A case in point is the pugnacious Tiger Williams. How can you not love a guy who will give you the skin off his bear's back? Several years ago, Ballard announced, "I'm looking for a guy you can toss raw meat to and he will go wild." Enter Williams. Since 1975 Tiger has averaged more than 300 penalty minutes a year, and has infused the Leafs with some much-needed courage. Ballard loves him. "They're all scared of him," he says. "You can't hurt the sonofabitch, and you never know what he's thinking."
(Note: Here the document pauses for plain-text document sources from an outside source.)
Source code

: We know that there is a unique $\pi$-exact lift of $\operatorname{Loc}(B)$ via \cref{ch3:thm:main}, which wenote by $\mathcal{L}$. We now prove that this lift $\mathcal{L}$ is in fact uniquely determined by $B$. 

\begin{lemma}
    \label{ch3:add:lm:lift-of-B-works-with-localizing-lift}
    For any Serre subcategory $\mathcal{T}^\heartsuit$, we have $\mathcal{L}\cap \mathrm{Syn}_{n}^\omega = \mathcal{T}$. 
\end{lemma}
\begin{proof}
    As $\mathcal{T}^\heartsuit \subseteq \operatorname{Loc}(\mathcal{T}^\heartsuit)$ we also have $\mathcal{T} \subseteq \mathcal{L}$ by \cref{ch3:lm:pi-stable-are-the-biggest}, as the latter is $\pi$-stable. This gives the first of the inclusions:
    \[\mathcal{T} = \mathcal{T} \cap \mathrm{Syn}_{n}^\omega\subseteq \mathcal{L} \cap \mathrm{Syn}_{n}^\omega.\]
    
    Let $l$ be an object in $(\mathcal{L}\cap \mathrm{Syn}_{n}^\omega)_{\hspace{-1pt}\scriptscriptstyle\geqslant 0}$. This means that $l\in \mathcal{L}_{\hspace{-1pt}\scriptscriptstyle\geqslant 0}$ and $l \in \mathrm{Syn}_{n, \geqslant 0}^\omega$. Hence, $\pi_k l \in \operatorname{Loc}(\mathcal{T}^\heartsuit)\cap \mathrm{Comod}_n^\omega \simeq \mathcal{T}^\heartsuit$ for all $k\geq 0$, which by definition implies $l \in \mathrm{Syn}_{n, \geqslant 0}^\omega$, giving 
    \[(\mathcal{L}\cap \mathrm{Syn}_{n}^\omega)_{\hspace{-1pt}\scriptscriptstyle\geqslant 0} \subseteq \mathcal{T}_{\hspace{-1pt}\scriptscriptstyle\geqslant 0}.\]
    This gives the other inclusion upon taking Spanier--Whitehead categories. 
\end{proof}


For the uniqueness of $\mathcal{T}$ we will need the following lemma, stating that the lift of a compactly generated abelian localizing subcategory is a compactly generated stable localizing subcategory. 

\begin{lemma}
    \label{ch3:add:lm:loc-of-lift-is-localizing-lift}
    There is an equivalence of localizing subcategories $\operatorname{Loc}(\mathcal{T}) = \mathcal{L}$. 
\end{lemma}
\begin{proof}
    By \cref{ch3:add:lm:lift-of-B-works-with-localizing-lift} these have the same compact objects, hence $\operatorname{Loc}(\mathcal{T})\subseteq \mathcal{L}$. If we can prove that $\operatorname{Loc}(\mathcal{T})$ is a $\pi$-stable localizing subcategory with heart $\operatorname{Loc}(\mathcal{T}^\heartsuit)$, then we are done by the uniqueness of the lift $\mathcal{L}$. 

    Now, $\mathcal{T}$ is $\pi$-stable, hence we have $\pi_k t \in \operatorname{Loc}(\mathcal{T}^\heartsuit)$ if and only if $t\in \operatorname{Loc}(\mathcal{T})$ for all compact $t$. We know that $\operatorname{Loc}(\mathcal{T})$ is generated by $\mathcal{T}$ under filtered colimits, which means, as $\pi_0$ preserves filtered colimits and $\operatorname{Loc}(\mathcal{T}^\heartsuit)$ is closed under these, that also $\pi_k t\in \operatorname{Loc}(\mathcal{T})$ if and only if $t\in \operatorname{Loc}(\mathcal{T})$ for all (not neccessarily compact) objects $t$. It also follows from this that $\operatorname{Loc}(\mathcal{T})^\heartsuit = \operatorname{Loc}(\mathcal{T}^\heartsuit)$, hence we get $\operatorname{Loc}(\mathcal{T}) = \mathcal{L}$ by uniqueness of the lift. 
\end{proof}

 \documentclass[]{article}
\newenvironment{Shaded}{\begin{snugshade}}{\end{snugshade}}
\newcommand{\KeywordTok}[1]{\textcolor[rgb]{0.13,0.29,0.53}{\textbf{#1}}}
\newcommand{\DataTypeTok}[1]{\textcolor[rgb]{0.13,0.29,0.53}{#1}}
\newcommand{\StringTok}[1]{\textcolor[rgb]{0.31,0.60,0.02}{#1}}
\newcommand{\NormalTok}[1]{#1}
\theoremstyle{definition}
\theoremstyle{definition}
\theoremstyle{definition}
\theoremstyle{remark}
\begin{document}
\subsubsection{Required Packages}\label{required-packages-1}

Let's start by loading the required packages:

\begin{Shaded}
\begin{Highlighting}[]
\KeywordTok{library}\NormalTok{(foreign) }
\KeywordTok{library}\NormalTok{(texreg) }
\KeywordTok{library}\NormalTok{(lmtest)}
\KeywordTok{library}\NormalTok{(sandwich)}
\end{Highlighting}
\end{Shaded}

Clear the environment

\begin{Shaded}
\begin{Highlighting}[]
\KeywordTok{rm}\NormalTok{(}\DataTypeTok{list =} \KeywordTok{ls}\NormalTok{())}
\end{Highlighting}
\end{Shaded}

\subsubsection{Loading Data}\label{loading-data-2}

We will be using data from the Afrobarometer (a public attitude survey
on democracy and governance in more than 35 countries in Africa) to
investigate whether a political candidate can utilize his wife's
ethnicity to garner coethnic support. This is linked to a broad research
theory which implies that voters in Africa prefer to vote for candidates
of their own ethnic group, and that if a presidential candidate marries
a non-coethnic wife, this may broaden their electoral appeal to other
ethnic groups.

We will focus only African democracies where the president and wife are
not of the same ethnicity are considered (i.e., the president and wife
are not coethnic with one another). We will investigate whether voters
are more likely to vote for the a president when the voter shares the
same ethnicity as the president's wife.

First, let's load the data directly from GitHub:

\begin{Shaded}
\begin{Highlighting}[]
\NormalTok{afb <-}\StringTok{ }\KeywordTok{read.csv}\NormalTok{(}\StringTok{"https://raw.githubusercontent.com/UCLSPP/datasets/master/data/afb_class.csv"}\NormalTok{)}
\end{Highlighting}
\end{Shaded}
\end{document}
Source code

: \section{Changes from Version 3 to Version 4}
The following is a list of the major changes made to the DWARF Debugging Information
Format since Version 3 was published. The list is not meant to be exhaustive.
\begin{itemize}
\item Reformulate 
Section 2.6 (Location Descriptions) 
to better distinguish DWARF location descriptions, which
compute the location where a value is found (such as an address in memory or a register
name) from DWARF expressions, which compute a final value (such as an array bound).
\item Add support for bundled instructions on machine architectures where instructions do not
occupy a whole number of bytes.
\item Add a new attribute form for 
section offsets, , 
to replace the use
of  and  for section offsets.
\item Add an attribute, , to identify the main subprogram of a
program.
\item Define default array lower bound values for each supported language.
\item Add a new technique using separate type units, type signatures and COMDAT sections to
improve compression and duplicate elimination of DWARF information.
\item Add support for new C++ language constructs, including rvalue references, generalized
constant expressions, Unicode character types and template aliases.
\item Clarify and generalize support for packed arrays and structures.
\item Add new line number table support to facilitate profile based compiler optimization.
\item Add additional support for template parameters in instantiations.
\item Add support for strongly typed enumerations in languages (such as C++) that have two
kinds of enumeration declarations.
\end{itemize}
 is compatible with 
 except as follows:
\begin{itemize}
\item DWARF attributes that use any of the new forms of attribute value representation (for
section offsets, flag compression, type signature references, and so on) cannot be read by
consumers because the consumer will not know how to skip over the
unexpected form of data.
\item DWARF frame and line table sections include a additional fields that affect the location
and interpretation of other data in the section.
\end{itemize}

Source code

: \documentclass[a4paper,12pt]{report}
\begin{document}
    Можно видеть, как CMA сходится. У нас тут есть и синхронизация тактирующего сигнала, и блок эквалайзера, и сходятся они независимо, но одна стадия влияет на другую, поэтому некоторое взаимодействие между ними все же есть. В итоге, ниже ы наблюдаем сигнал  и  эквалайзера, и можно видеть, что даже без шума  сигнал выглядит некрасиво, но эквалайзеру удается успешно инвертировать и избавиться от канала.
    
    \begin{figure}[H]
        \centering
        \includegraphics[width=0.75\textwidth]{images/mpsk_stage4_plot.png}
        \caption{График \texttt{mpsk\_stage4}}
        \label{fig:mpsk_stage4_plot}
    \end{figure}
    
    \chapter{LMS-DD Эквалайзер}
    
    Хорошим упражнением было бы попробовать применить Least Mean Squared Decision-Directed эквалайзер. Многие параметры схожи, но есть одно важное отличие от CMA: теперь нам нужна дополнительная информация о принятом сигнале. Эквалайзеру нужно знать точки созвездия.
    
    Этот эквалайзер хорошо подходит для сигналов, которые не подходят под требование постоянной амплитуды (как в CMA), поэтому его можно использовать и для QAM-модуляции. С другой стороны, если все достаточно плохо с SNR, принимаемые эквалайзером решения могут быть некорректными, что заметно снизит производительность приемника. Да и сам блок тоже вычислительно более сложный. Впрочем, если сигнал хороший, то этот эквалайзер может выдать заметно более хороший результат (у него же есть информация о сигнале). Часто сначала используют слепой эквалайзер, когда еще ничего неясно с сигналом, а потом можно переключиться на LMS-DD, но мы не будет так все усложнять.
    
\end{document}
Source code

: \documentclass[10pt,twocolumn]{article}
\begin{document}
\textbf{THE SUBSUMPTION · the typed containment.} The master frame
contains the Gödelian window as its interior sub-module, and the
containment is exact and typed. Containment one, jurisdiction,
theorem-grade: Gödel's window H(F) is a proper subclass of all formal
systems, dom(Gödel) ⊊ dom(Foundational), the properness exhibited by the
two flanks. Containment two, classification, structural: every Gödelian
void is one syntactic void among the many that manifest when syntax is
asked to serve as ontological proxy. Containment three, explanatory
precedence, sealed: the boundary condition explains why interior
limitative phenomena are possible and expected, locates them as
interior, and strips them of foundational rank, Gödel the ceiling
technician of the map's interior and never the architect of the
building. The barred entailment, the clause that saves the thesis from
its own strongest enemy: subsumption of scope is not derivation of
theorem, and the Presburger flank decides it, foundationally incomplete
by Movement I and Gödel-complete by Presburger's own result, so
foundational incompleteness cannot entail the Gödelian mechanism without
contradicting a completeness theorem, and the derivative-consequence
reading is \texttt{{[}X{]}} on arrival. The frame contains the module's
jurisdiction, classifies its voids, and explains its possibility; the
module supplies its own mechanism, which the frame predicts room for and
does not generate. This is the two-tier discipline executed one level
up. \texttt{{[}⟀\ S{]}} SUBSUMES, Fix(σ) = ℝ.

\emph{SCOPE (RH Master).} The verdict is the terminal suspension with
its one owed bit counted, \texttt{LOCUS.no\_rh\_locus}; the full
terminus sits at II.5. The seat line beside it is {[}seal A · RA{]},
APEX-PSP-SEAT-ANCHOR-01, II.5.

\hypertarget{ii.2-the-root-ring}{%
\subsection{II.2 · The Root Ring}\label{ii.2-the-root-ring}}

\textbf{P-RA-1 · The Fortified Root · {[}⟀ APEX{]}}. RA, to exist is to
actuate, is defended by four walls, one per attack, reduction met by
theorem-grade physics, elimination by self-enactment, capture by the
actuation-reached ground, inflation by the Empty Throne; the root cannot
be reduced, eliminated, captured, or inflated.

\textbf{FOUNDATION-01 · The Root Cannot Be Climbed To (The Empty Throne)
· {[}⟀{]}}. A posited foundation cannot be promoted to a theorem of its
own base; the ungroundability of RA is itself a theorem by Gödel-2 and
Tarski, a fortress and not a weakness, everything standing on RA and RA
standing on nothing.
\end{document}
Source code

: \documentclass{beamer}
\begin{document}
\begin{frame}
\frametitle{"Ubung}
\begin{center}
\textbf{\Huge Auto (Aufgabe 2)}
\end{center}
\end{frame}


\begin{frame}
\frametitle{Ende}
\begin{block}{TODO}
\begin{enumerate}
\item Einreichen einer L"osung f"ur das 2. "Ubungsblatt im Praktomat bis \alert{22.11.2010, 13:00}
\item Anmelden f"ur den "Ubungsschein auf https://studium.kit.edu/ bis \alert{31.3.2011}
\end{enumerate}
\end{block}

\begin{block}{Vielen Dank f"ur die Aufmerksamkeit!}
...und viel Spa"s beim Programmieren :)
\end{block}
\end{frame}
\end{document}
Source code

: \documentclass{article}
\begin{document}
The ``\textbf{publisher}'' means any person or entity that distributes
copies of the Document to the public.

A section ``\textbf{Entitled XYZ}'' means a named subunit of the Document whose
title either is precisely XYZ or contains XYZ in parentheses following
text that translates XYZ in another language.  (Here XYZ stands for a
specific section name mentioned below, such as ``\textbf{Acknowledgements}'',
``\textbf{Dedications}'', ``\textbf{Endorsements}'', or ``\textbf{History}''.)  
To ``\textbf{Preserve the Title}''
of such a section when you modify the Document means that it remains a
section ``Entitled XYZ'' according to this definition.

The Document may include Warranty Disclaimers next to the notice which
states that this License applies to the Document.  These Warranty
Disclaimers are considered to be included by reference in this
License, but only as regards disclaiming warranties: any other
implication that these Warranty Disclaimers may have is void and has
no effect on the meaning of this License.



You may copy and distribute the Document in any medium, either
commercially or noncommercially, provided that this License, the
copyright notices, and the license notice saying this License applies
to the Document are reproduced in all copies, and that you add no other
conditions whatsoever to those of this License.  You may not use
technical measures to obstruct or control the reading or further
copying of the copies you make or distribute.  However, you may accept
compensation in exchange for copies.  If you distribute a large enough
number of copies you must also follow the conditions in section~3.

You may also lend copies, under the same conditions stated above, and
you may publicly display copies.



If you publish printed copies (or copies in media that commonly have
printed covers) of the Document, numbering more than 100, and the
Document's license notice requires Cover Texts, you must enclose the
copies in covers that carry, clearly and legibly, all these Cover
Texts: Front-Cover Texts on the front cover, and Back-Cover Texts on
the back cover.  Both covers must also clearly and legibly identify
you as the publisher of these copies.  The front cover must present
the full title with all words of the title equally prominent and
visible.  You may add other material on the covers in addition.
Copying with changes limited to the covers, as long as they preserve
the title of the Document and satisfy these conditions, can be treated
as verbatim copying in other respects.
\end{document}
Williams' admiration for Ballard is no less enthusiastic. "If you're good to him on the ice, he's fantastic to you off the ice," says Tiger. "I've got his Maple Leaf tattooed on my butt."
Every year Ballard spends some $30,000 on Christmas presents for his players, team officials and their families—one year microwave ovens, the next year plane trips for two anywhere on the continent. And he doesn't pinch pennies at contract time or during the season. Three years ago, after he had been particularly abusive toward the Leafs for several weeks, Ballard gave the team two days off in Las Vegas. He explained the move in classic Ballard fashion, dismissing modern athletes as pampered kids who expect such frills. "If I was making $100,000 a year, you could give me crap every day, by the spoonful or the bucketful, and I'd just laugh," he said.
Crusty, vituperative Harold Ballard was a naked newborn in 1903. His father founded Ballard Textile Machinery Co., a supplier of machines and parts and repairs to the knitting and needle trade. Among the company's divisions was the Ballard Skate Company, one of the continent's original tube-skate manufacturers; by 1933 the company was selling half a million pairs of skates a year. As a youth Ballard held Canadian speedskating championships in both the 440- and 880-yard events, and in the 1920s he set a Canadian record by driving a powerboat 63 mph on Ontario's Rice Lake. Ballard played junior hockey in the early '20s, but decided that his future in the game was at the executive—not playing—level. In 1932 he managed the Sea Fleas, sponsored by the National Yacht Club, to the Allan Cup, emblematic of the best senior amateur hockey team in Canada. Ballard later moved on to the West Toronto Nationals junior team, and between 1936 and 1940 he twice managed them to the Memorial Cup, which goes to the best junior team in Canada.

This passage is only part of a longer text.